After coming to power in 2015, PiS created a similar umbrella body for regulating NGO funding. State-owned companies, the civil service, and military posts have also been filled with political loyalists, sweeping away officials appointed under the previous government. At the same time, PiS launched a series of controversial reforms that critics argue have strongly affected judicial independence.
“The similarities here are remarkable”, Bobiński said. “The model is: create institutions or bodies and then control of them with government loyalists. We know PiS would love to do the same (…) to the private media that it has done to the judiciary.”
Further warning signs
Since coming to power, PiS has also assumed control over Poland’s public media. Beginning in 2015, PiS replaced the management at the country’s public television and radio broadcasters, leading to the firing or resignation of hundreds of journalists. Studies show the public news programmes function largely as mouthpieces for the government.
“We always knew they would go after private media, too”, Imielski said. But that has proven substantially more difficult, given that much of Poland’s private media is in foreign – especially German and American – hands.
“Up till now, these privately-owned news services have largely been out of the reach of the government”, he noted. “This has meant there are still lots of private outlets that are critical of government policy.”
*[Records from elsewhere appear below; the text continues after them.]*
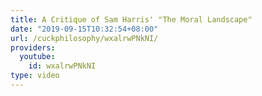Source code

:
 ```yaml
---
title: A Critique of Sam Harris' "The Moral Landscape"
date: "2019-09-15T10:32:54+08:00"
url: /cuckphilosophy/wxalrwPNkNI/
providers:
  youtube:
    id: wxalrwPNkNI
type: video
---
```

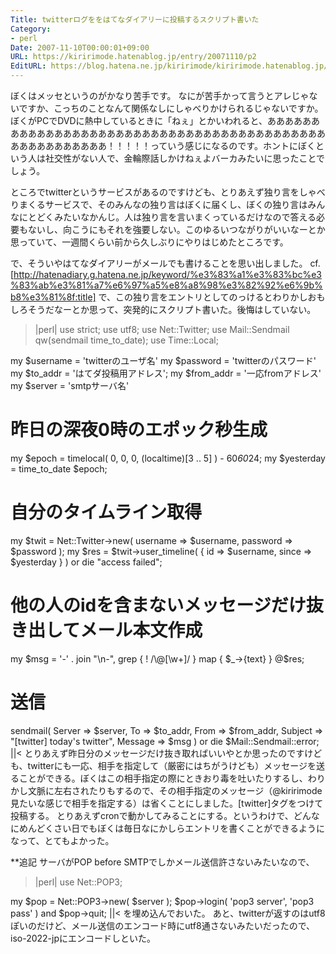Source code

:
 ```yaml
---
Title: twitterログををはてなダイアリーに投稿するスクリプト書いた
Category:
- perl
Date: 2007-11-10T00:00:01+09:00
URL: https://kiririmode.hatenablog.jp/entry/20071110/p2
EditURL: https://blog.hatena.ne.jp/kiririmode/kiririmode.hatenablog.jp/atom/entry/8454420450078216286
---
```


ぼくはメッセというのがかなり苦手です。
なにが苦手かって言うとアレじゃないですか、こっちのことなんて関係なしにしゃべりかけられるじゃないですか。ぼくがPCでDVDに熱中しているときに「ねぇ」とかいわれると、あああああああああああああああああああああああああああああああああああああああああああああああああああああ！！！！！っていう感じになるのです。ホントにぼくという人は社交性がない人で、金輪際話しかけねぇよバーカみたいに思ったことでしょう。


ところでtwitterというサービスがあるのですけども、とりあえず独り言をしゃべりまくるサービスで、そのみんなの独り言はぼくに届くし、ぼくの独り言はみんなにとどくみたいなかんじ。人は独り言を言いまくっているだけなので答える必要もないし、向こうにもそれを強要しない。このゆるいつながりがいいなーとか思っていて、一週間くらい前から久しぶりにやりはじめたところです。


で、そういやはてなダイアリーがメールでも書けることを思い出しました。
cf.[http://hatenadiary.g.hatena.ne.jp/keyword/%e3%83%a1%e3%83%bc%e3%83%ab%e3%81%a7%e6%97%a5%e8%a8%98%e3%82%92%e6%9b%b8%e3%81%8f:title]
で、この独り言をエントリとしてのっけるとわりかしおもしろそうだなーとか思って、突発的にスクリプト書いた。後悔はしていない。
>|perl|
use strict;
use utf8;
use Net::Twitter;
use Mail::Sendmail qw(sendmail time_to_date);
use Time::Local;

my $username  = 'twitterのユーザ名'
my $password  = 'twitterのパスワード'
my $to_addr   = 'はてダ投稿用アドレス';
my $from_addr = '一応fromアドレス'
my $server    = 'smtpサーバ名'

# 昨日の深夜0時のエポック秒生成
my $epoch = timelocal( 0, 0, 0, (localtime)[3 .. 5] ) - 60*60*24;
my $yesterday = time_to_date $epoch;

# 自分のタイムライン取得
my $twit = Net::Twitter->new( username => $username, password => $password );
my $res	 = $twit->user_timeline( { id => $username, since => $yesterday } ) or die "access failed";

# 他の人のidを含まないメッセージだけ抜き出してメール本文作成
my $msg = '-' . join "\n-", grep { ! /\@[\w+]/ } map { $_->{text} } @$res;

# 送信
sendmail( Server  => $server,
	  To	  => $to_addr,
	  From	  => $from_addr,
	  Subject => "[twitter] today's twitter",
	  Message => $msg ) or die $Mail::Sendmail::error;
||<
とりあえず昨日分のメッセージだけ抜き取ればいいやとか思ったのですけども、twitterにも一応、相手を指定して（厳密にはちがうけども）メッセージを送ることができる。ぼくはこの相手指定の際にときおり毒を吐いたりするし、わりかし文脈に左右されたりもするので、その相手指定のメッセージ（@kiririmode見たいな感じで相手を指定する）は省くことにしました。[twitter]タグをつけて投稿する。
とりあえずcronで動かしてみることにする。というわけで、どんなにめんどくさい日でもぼくは毎日なにかしらエントリを書くことができるようになって、とてもよかった。

**追記
サーバがPOP before SMTPでしかメール送信許さないみたいなので、
>|perl|
use Net::POP3;

my $pop = Net::POP3->new( $server );
$pop->login( 'pop3 server', 'pop3 pass' ) and $pop->quit;
||<
を埋め込んでおいた。
あと、twitterが返すのはutf8ぽいのだけど、メール送信のエンコード時にutf8通さないみたいだったので、iso-2022-jpにエンコードしといた。
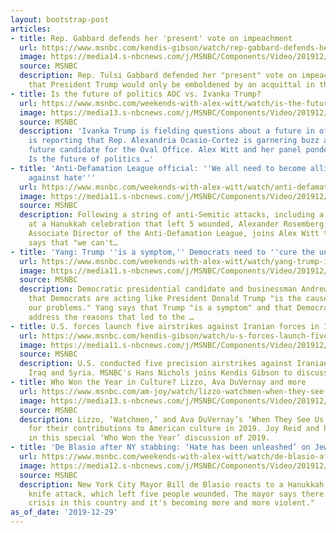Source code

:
```yaml
---
layout: bootstrap-post
articles:
- title: Rep. Gabbard defends her 'present' vote on impeachment
  url: https://www.msnbc.com/kendis-gibson/watch/rep-gabbard-defends-her-present-vote-on-impeachment-75827781946
  image: https://media14.s-nbcnews.com/j/MSNBC/Components/Video/201912/Gabbard__729099.nbcnews-fp-1200-630.jpg
  source: MSNBC
  description: Rep. Tulsi Gabbard defended her "present" vote on impeachment, saying
    that President Trump would only be emboldened by an acquittal in the Senate.
- title: Is the future of politics AOC vs. Ivanka Trump?
  url: https://www.msnbc.com/weekends-with-alex-witt/watch/is-the-future-of-politics-aoc-vs-ivanka-trump-75825733693
  image: https://media13.s-nbcnews.com/j/MSNBC/Components/Video/201912/n_witt_aocivanka_191229_1920x1080.nbcnews-fp-1200-630.jpg
  source: MSNBC
  description: 'Ivanka Trump is fielding questions about a future in office. Politico
    is reporting that Rep. Alexandria Ocasio-Cortez is garnering buzz as a possible
    future candidate for the Oval Office. Alex Witt and her panel ponder the question:
    Is the future of politics …'
- title: 'Anti-Defamation League official: ''We all need to become allies in the fight
    against hate'''
  url: https://www.msnbc.com/weekends-with-alex-witt/watch/anti-defamation-league-official-we-all-need-to-become-allies-in-the-fight-against-hate-75825733608
  image: https://media11.s-nbcnews.com/j/MSNBC/Components/Video/201912/n_witt_rosemberg_191229_1920x1080.nbcnews-fp-1200-630.jpg
  source: MSNBC
  description: Following a string of anti-Semitic attacks, including a knife attack
    at a Hanukkah celebration that left 5 wounded, Alexander Rosemberg, the NY Region
    Associate Director of the Anti-Defamation League, joins Alex Witt to respond.  Rosemberg
    says that "we can't…
- title: 'Yang: Trump ''is a symptom,'' Democrats need to ''cure the underlying disease'''
  url: https://www.msnbc.com/weekends-with-alex-witt/watch/yang-trump-is-a-symptom-democrats-need-to-cure-the-underlying-disease-75825221741
  image: https://media11.s-nbcnews.com/j/MSNBC/Components/Video/201912/n_witt_yang_191229_1920x1080.nbcnews-fp-1200-630.jpg
  source: MSNBC
  description: Democratic presidential candidate and businessman Andrew Yang says
    that Democrats are acting like President Donald Trump "is the cause of all of
    our problems." Yang says that Trump "is a symptom" and that Democrats need to
    address the reasons that led to the …
- title: U.S. forces launch five airstrikes against Iranian forces in Iraq and Syria
  url: https://www.msnbc.com/kendis-gibson/watch/u-s-forces-launch-five-airstrikes-against-iranian-forces-in-iraq-and-syria-75824709749
  image: https://media11.s-nbcnews.com/j/MSNBC/Components/Video/201912/n_gibson_airstrikes_191229_1920x1080.nbcnews-fp-1200-630.jpg
  source: MSNBC
  description: U.S. conducted five precision airstrikes against Iranian forces in
    Iraq and Syria. MSNBC's Hans Nichols joins Kendis Gibson to discuss.
- title: Who Won the Year in Culture? Lizzo, Ava DuVernay and more
  url: https://www.msnbc.com/am-joy/watch/lizzo-watchmen-when-they-see-us-win-the-year-in-culture-75824197960
  image: https://media13.s-nbcnews.com/j/MSNBC/Components/Video/201912/n_joy_lizzoduvernay_191229_1920x1080.nbcnews-fp-1200-630.jpg
  source: MSNBC
  description: Lizzo, ‘Watchmen,’ and Ava DuVernay’s ‘When They See Us’ are praised
    for their contributions to American culture in 2019. Joy Reid and her panel discuss
    in this special ‘Who Won the Year’ discussion of 2019.
- title: 'De Blasio after NY stabbing: ‘Hate has been unleashed’ on Jewish communities'
  url: https://www.msnbc.com/weekends-with-alex-witt/watch/de-blasio-after-ny-stabbing-hate-has-been-unleashed-on-jewish-communities-75823173935
  image: https://media12.s-nbcnews.com/j/MSNBC/Components/Video/201912/n_witt_deblasio_191229_1920x1080.nbcnews-fp-1200-630.jpg
  source: MSNBC
  description: New York City Mayor Bill de Blasio reacts to a Hanukkah celebration
    knife attack, which left five people wounded. The mayor says there is an "anti-Semitism
    crisis in this country and it's becoming more and more violent."
as_of_date: '2019-12-29'
---
```


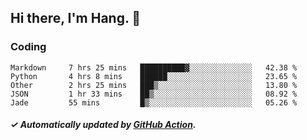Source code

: ## Hi there, I'm Hang. 👋

### Coding

<!--START_SECTION:waka-->

```text
Markdown     7 hrs 25 mins   ██████████▓░░░░░░░░░░░░░░   42.38 %
Python       4 hrs 8 mins    ██████░░░░░░░░░░░░░░░░░░░   23.65 %
Other        2 hrs 25 mins   ███▒░░░░░░░░░░░░░░░░░░░░░   13.80 %
JSON         1 hr 33 mins    ██▒░░░░░░░░░░░░░░░░░░░░░░   08.92 %
Jade         55 mins         █▒░░░░░░░░░░░░░░░░░░░░░░░   05.26 %
```

<!--END_SECTION:waka-->

##### ✓ Automatically updated by [GitHub Action](https://github.com/huhuhang/huhuhang/actions).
Previous attempts to pressure U.S.-owned broadcaster TVN, for example, were met with a strong diplomatic response.
“However, a new regulatory body would allow the government to target individuals, rather than outlets”, Imielski pointed out. “This means PiS could bypass issues with the EU or the United States.”
“It’s another way for them to pile pressure on independent media, but by a different route”.
Expanding repressive measures
Gazeta Wyborcza is all too aware of the methods used by the government to stifle critical reporting.
For instance, PiS has used its influence in state-owned companies to reduce advertisements at critical outlets like Gazeta Wyborcza. As a result, the paper’s ad revenue fell dramatically.
Along with Newsweek Polska and the broadcaster TVN, it has also faced legal charges and fines for critical reporting. Poland’s criminal libel laws have also been invoked against journalists on several occasions.
More recently, in February 2019, Jaroslaw Kaczyński, the leader of PiS, initiated a criminal libel charge against the newspaper in retaliation for reports about the politician’s involvement in the construction of a skyscraper in Warsaw. In all, individuals connected to PiS have reportedly filed around 30 legal proceedings against the paper, piling on additional financial strain.
Against this backdrop, Imielski sees the new regulatory body as the latest tool at the disposal of the government. “We know full well that PiS is determined to silence us”, he said. “This is the newest tool for them to try.”